#### [Task objective]
Copy every line of the entries that has the string "staging" in it.

Stored data entries
.....
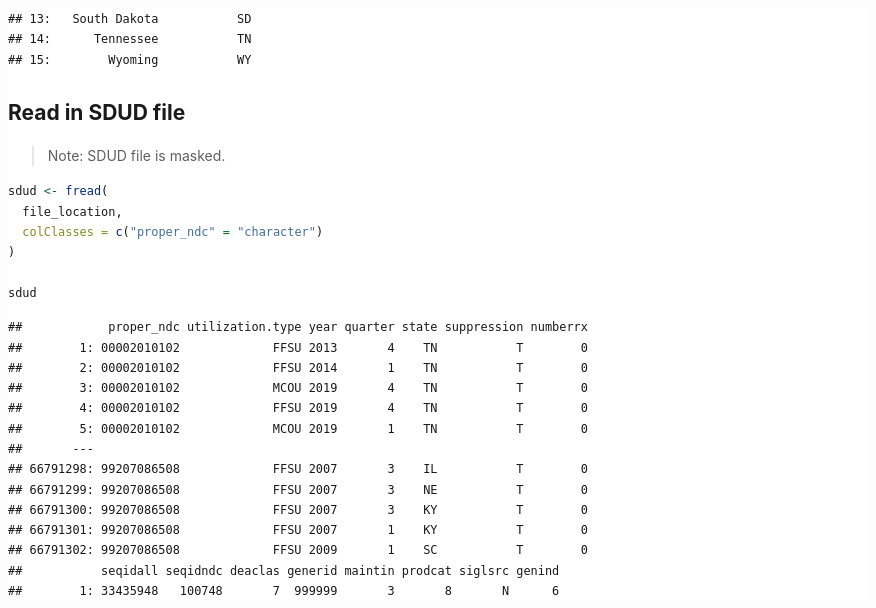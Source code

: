     ## 13:   South Dakota           SD
    ## 14:      Tennessee           TN
    ## 15:        Wyoming           WY

## Read in SDUD file

> Note: SDUD file is masked.

``` r
sdud <- fread(
  file_location,
  colClasses = c("proper_ndc" = "character")
)

sdud
```

    ##            proper_ndc utilization.type year quarter state suppression numberrx
    ##        1: 00002010102             FFSU 2013       4    TN           T        0
    ##        2: 00002010102             FFSU 2014       1    TN           T        0
    ##        3: 00002010102             MCOU 2019       4    TN           T        0
    ##        4: 00002010102             FFSU 2019       4    TN           T        0
    ##        5: 00002010102             MCOU 2019       1    TN           T        0
    ##       ---                                                                     
    ## 66791298: 99207086508             FFSU 2007       3    IL           T        0
    ## 66791299: 99207086508             FFSU 2007       3    NE           T        0
    ## 66791300: 99207086508             FFSU 2007       3    KY           T        0
    ## 66791301: 99207086508             FFSU 2007       1    KY           T        0
    ## 66791302: 99207086508             FFSU 2009       1    SC           T        0
    ##           seqidall seqidndc deaclas generid maintin prodcat siglsrc genind
    ##        1: 33435948   100748       7  999999       3       8       N      6
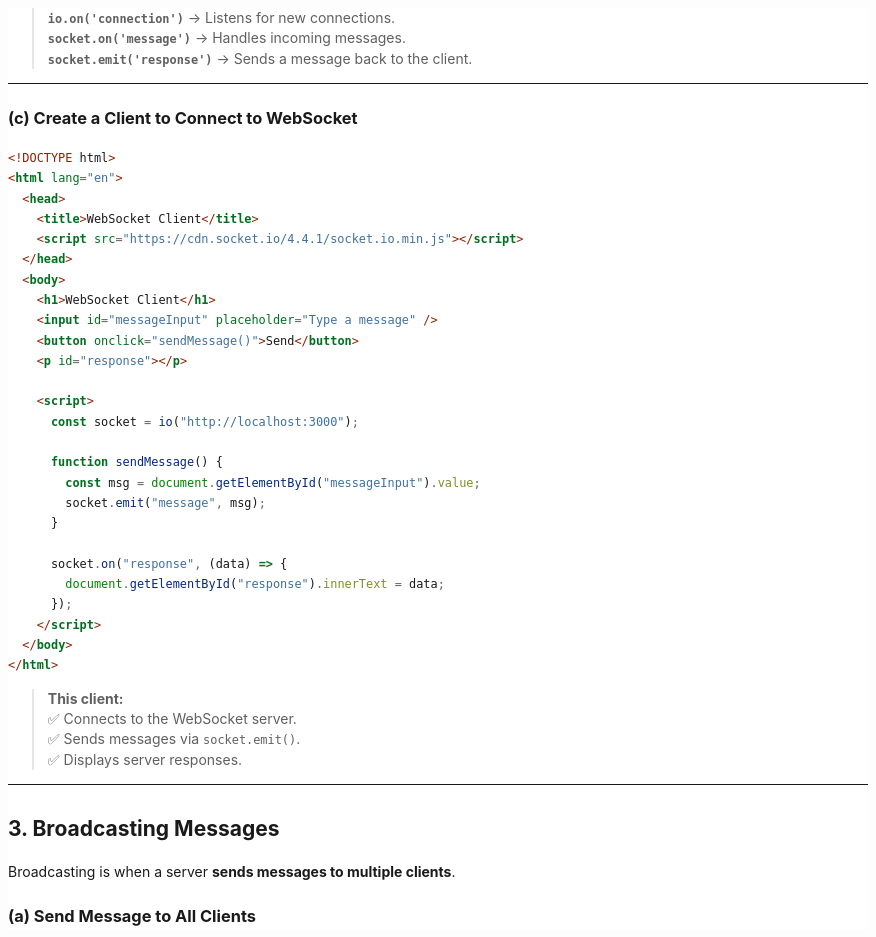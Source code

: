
 ```js
```

> **`io.on('connection')`** → Listens for new connections.  
> **`socket.on('message')`** → Handles incoming messages.  
> **`socket.emit('response')`** → Sends a message back to the client.

---

### **(c) Create a Client to Connect to WebSocket**

```html
<!DOCTYPE html>
<html lang="en">
  <head>
    <title>WebSocket Client</title>
    <script src="https://cdn.socket.io/4.4.1/socket.io.min.js"></script>
  </head>
  <body>
    <h1>WebSocket Client</h1>
    <input id="messageInput" placeholder="Type a message" />
    <button onclick="sendMessage()">Send</button>
    <p id="response"></p>

    <script>
      const socket = io("http://localhost:3000");

      function sendMessage() {
        const msg = document.getElementById("messageInput").value;
        socket.emit("message", msg);
      }

      socket.on("response", (data) => {
        document.getElementById("response").innerText = data;
      });
    </script>
  </body>
</html>
```

> **This client:**  
> ✅ Connects to the WebSocket server.  
> ✅ Sends messages via `socket.emit()`.  
> ✅ Displays server responses.

---

## **3. Broadcasting Messages**

Broadcasting is when a server **sends messages to multiple clients**.

### **(a) Send Message to All Clients**
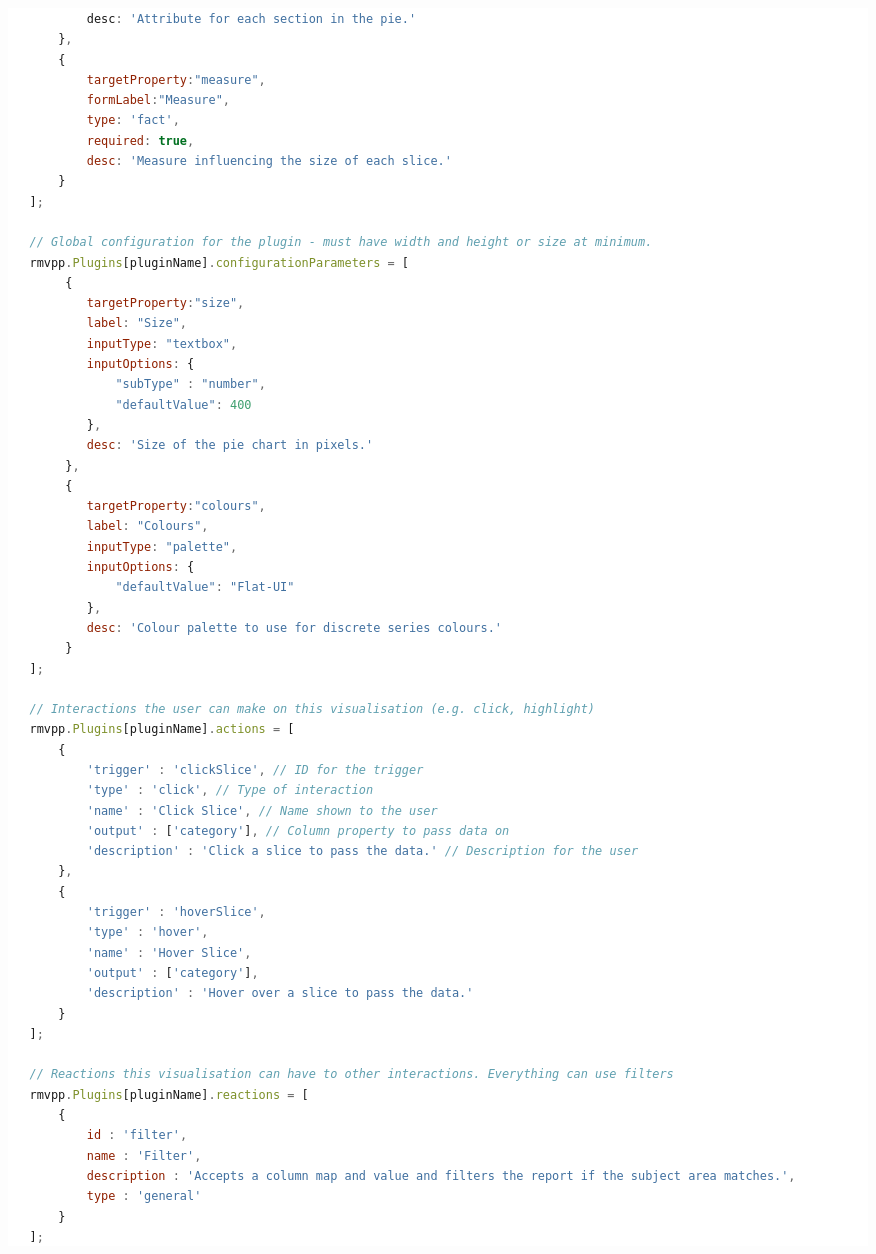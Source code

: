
 ```javascript
           desc: 'Attribute for each section in the pie.'
       },
       {
           targetProperty:"measure",
           formLabel:"Measure",
           type: 'fact',
           required: true,
           desc: 'Measure influencing the size of each slice.'
       }
   ];

   // Global configuration for the plugin - must have width and height or size at minimum.
   rmvpp.Plugins[pluginName].configurationParameters = [
        {
           targetProperty:"size",
           label: "Size",
           inputType: "textbox",
           inputOptions: {
               "subType" : "number",
               "defaultValue": 400
           },
           desc: 'Size of the pie chart in pixels.'
        },
        {
           targetProperty:"colours",
           label: "Colours",
           inputType: "palette",
           inputOptions: {
               "defaultValue": "Flat-UI"
           },
           desc: 'Colour palette to use for discrete series colours.'
        }
   ];

   // Interactions the user can make on this visualisation (e.g. click, highlight)
   rmvpp.Plugins[pluginName].actions = [
       {
           'trigger' : 'clickSlice', // ID for the trigger
           'type' : 'click', // Type of interaction
           'name' : 'Click Slice', // Name shown to the user
           'output' : ['category'], // Column property to pass data on
           'description' : 'Click a slice to pass the data.' // Description for the user
       },
       {
           'trigger' : 'hoverSlice',
           'type' : 'hover',
           'name' : 'Hover Slice',
           'output' : ['category'],
           'description' : 'Hover over a slice to pass the data.'
       }
   ];

   // Reactions this visualisation can have to other interactions. Everything can use filters
   rmvpp.Plugins[pluginName].reactions = [
       {
           id : 'filter',
           name : 'Filter',
           description : 'Accepts a column map and value and filters the report if the subject area matches.',
           type : 'general'
       }
   ];

```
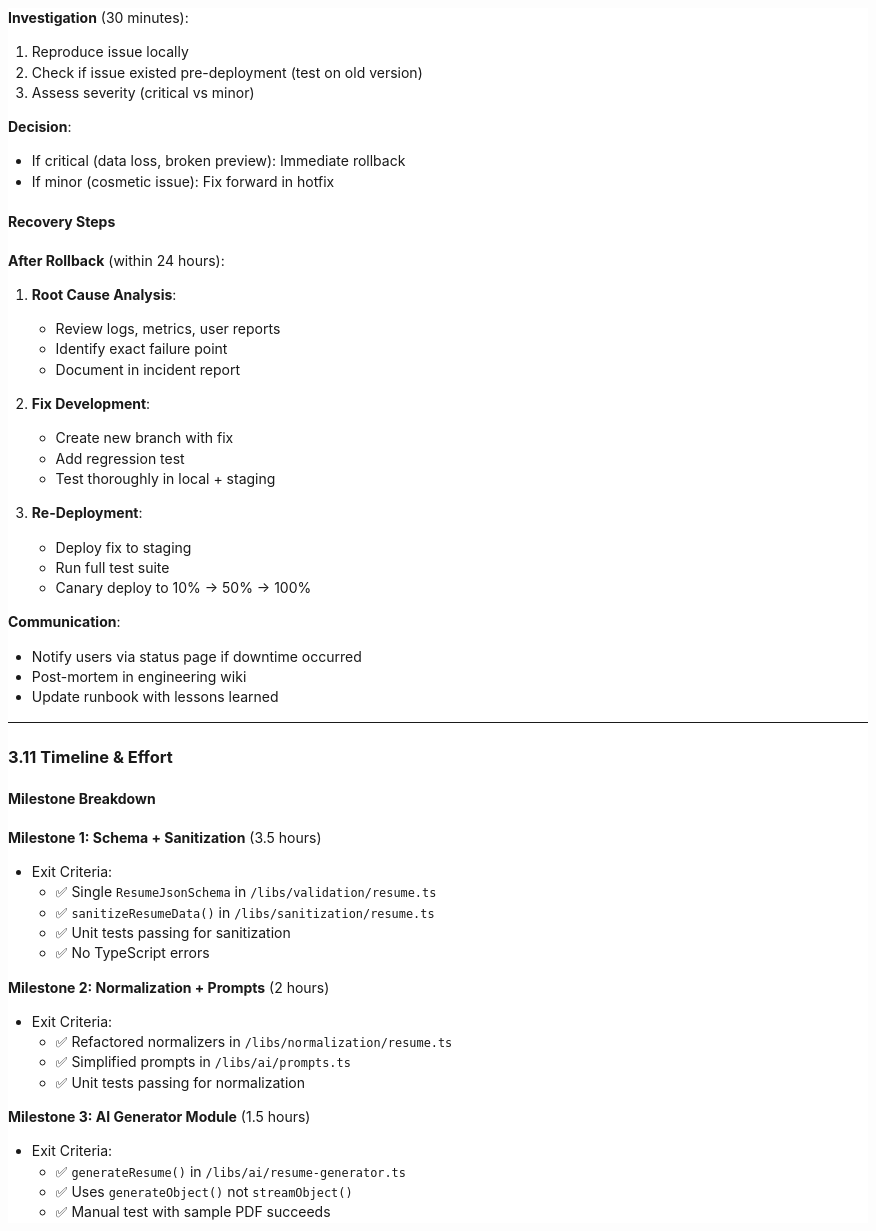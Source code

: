 **Investigation** (30 minutes):
1. Reproduce issue locally
2. Check if issue existed pre-deployment (test on old version)
3. Assess severity (critical vs minor)

**Decision**:
- If critical (data loss, broken preview): Immediate rollback
- If minor (cosmetic issue): Fix forward in hotfix

#### **Recovery Steps**

**After Rollback** (within 24 hours):

1. **Root Cause Analysis**:
   - Review logs, metrics, user reports
   - Identify exact failure point
   - Document in incident report

2. **Fix Development**:
   - Create new branch with fix
   - Add regression test
   - Test thoroughly in local + staging

3. **Re-Deployment**:
   - Deploy fix to staging
   - Run full test suite
   - Canary deploy to 10% → 50% → 100%

**Communication**:
- Notify users via status page if downtime occurred
- Post-mortem in engineering wiki
- Update runbook with lessons learned

---

### 3.11 Timeline & Effort

#### **Milestone Breakdown**

**Milestone 1: Schema + Sanitization** (3.5 hours)
- Exit Criteria:
  - ✅ Single `ResumeJsonSchema` in `/libs/validation/resume.ts`
  - ✅ `sanitizeResumeData()` in `/libs/sanitization/resume.ts`
  - ✅ Unit tests passing for sanitization
  - ✅ No TypeScript errors

**Milestone 2: Normalization + Prompts** (2 hours)
- Exit Criteria:
  - ✅ Refactored normalizers in `/libs/normalization/resume.ts`
  - ✅ Simplified prompts in `/libs/ai/prompts.ts`
  - ✅ Unit tests passing for normalization

**Milestone 3: AI Generator Module** (1.5 hours)
- Exit Criteria:
  - ✅ `generateResume()` in `/libs/ai/resume-generator.ts`
  - ✅ Uses `generateObject()` not `streamObject()`
  - ✅ Manual test with sample PDF succeeds
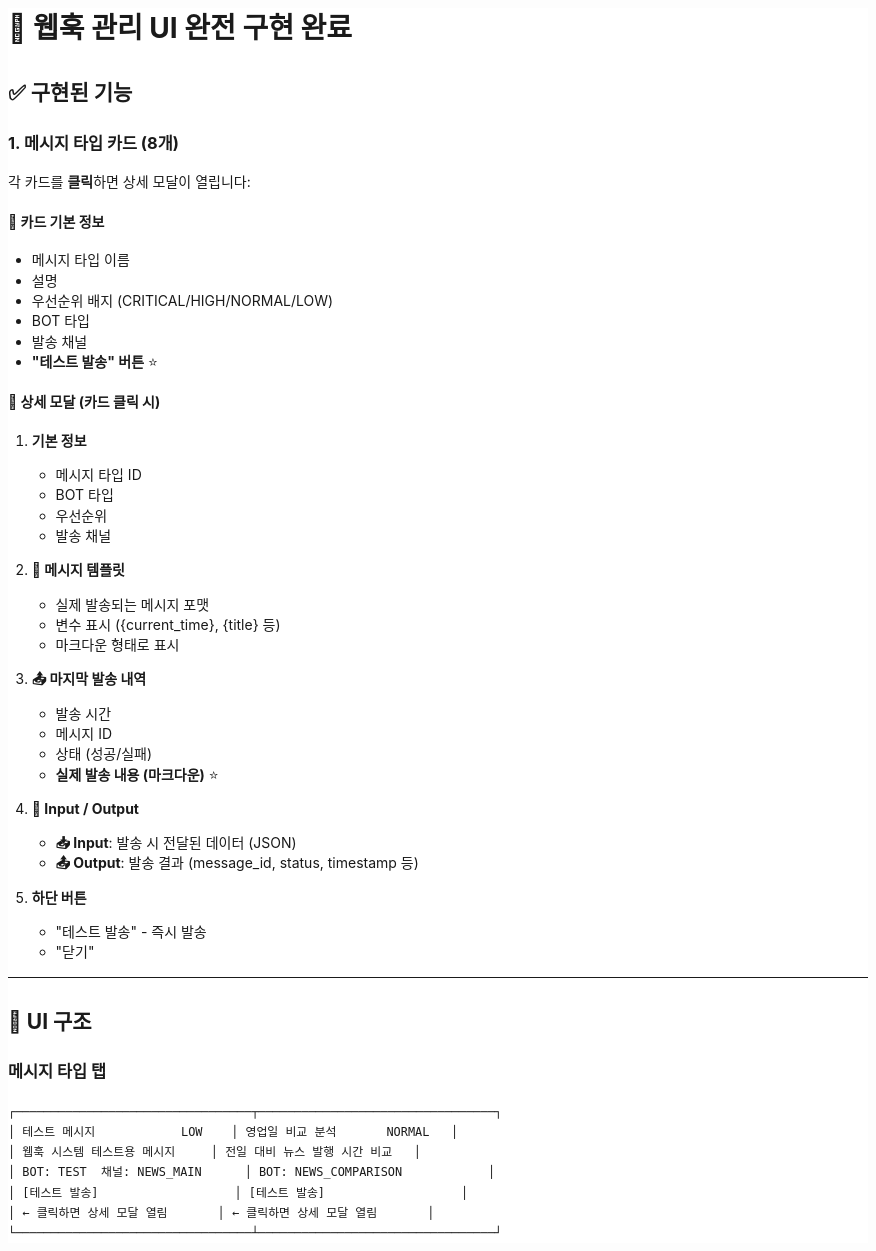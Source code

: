 # 🎉 웹훅 관리 UI 완전 구현 완료

## ✅ 구현된 기능

### 1. 메시지 타입 카드 (8개)
각 카드를 **클릭**하면 상세 모달이 열립니다:

#### 📌 카드 기본 정보
- 메시지 타입 이름
- 설명
- 우선순위 배지 (CRITICAL/HIGH/NORMAL/LOW)
- BOT 타입
- 발송 채널
- **"테스트 발송" 버튼** ⭐

#### 📝 상세 모달 (카드 클릭 시)
1. **기본 정보**
   - 메시지 타입 ID
   - BOT 타입
   - 우선순위
   - 발송 채널

2. **📄 메시지 템플릿**
   - 실제 발송되는 메시지 포맷
   - 변수 표시 ({current_time}, {title} 등)
   - 마크다운 형태로 표시

3. **📤 마지막 발송 내역**
   - 발송 시간
   - 메시지 ID
   - 상태 (성공/실패)
   - **실제 발송 내용 (마크다운)** ⭐

4. **🔄 Input / Output**
   - **📥 Input**: 발송 시 전달된 데이터 (JSON)
   - **📤 Output**: 발송 결과 (message_id, status, timestamp 등)

5. **하단 버튼**
   - "테스트 발송" - 즉시 발송
   - "닫기"

---

## 🎨 UI 구조

### 메시지 타입 탭
```
┌─────────────────────────────────┬─────────────────────────────────┐
│ 테스트 메시지            LOW    │ 영업일 비교 분석       NORMAL   │
│ 웹훅 시스템 테스트용 메시지     │ 전일 대비 뉴스 발행 시간 비교   │
│ BOT: TEST  채널: NEWS_MAIN      │ BOT: NEWS_COMPARISON            │
│ [테스트 발송]                   │ [테스트 발송]                   │
│ ← 클릭하면 상세 모달 열림       │ ← 클릭하면 상세 모달 열림       │
└─────────────────────────────────┴─────────────────────────────────┘
```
.....
#### [Solution]
   - Test thoroughly in local + staging
   - Deploy fix to staging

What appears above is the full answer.